──────── AVAILABLE DATA

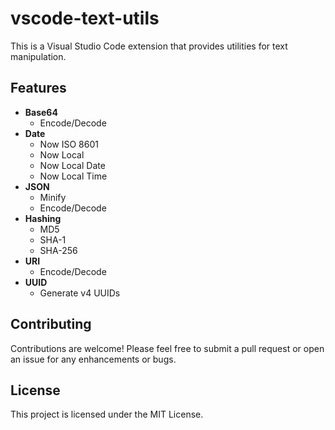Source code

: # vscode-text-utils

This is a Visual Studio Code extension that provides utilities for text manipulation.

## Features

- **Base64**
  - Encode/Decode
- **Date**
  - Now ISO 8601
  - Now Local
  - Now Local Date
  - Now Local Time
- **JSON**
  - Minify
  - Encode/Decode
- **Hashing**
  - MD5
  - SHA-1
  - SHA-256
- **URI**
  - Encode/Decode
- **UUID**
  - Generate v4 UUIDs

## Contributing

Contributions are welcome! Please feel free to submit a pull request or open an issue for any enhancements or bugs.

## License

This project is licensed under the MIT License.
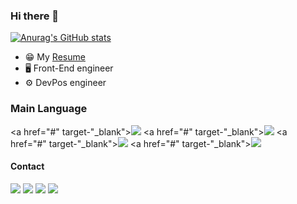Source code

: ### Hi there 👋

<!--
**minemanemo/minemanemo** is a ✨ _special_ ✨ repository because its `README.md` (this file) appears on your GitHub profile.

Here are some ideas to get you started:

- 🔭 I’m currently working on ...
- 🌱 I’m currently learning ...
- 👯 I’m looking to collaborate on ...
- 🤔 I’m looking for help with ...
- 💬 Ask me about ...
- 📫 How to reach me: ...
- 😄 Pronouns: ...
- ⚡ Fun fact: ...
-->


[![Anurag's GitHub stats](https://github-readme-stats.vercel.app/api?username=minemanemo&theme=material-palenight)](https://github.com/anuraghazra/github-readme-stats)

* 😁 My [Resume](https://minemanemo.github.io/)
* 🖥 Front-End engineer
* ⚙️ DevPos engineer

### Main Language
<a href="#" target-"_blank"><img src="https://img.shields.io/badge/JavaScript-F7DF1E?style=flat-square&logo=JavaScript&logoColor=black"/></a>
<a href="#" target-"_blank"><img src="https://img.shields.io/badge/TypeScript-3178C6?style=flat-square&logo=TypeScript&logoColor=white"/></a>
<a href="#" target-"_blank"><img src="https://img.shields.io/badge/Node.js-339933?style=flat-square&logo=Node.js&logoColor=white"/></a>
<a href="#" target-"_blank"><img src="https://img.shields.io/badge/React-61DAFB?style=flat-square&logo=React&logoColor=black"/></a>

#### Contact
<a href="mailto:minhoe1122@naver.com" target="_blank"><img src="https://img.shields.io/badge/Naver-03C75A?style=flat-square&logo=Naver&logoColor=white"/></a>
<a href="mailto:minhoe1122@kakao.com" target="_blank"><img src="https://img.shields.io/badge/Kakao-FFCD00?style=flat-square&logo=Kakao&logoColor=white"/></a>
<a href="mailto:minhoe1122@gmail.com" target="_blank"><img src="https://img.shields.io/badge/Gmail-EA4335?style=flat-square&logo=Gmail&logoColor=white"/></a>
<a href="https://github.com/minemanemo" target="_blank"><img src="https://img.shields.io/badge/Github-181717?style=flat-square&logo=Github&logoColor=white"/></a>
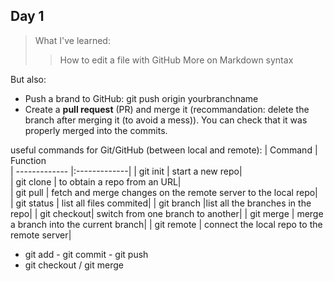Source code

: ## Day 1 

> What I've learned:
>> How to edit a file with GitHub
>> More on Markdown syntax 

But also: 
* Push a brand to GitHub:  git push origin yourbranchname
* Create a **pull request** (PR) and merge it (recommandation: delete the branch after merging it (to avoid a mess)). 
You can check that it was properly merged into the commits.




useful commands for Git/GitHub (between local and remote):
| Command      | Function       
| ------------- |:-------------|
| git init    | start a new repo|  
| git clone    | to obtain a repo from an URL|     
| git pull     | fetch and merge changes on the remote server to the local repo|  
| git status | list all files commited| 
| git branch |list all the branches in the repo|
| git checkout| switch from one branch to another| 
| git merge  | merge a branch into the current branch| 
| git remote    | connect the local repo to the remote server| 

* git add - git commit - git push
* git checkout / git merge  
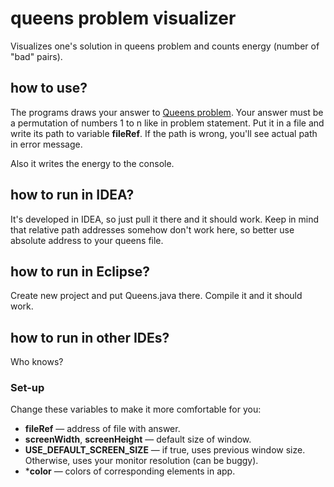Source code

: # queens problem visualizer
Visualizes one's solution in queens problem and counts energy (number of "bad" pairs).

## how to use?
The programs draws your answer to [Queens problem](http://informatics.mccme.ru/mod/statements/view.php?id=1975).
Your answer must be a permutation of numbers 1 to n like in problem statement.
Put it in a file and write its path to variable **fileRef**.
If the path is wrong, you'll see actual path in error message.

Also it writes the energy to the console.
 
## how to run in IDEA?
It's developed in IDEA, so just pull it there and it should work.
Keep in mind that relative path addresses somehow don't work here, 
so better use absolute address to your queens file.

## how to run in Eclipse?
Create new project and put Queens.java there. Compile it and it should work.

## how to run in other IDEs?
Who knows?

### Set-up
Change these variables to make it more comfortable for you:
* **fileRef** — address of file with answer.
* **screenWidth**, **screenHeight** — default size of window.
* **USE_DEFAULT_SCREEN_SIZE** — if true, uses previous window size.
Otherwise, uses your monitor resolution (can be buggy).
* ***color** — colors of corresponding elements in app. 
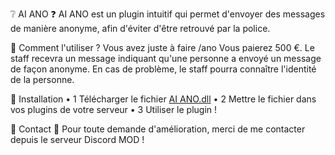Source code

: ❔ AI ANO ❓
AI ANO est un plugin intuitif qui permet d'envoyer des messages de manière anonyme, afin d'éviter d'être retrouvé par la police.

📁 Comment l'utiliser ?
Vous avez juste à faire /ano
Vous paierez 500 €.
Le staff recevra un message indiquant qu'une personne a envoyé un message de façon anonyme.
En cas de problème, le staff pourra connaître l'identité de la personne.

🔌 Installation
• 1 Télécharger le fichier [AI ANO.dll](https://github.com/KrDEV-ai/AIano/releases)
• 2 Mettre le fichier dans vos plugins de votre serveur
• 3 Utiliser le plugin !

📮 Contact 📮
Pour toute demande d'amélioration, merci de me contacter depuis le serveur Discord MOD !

────────────────

▶ WHAT YOU NEED TO DO: Scan the material above for the string "push", returning each line that contains it.

▶ YOUR SOLUTION:
* Push a brand to GitHub:  git push origin yourbranchname
* git add - git commit - git push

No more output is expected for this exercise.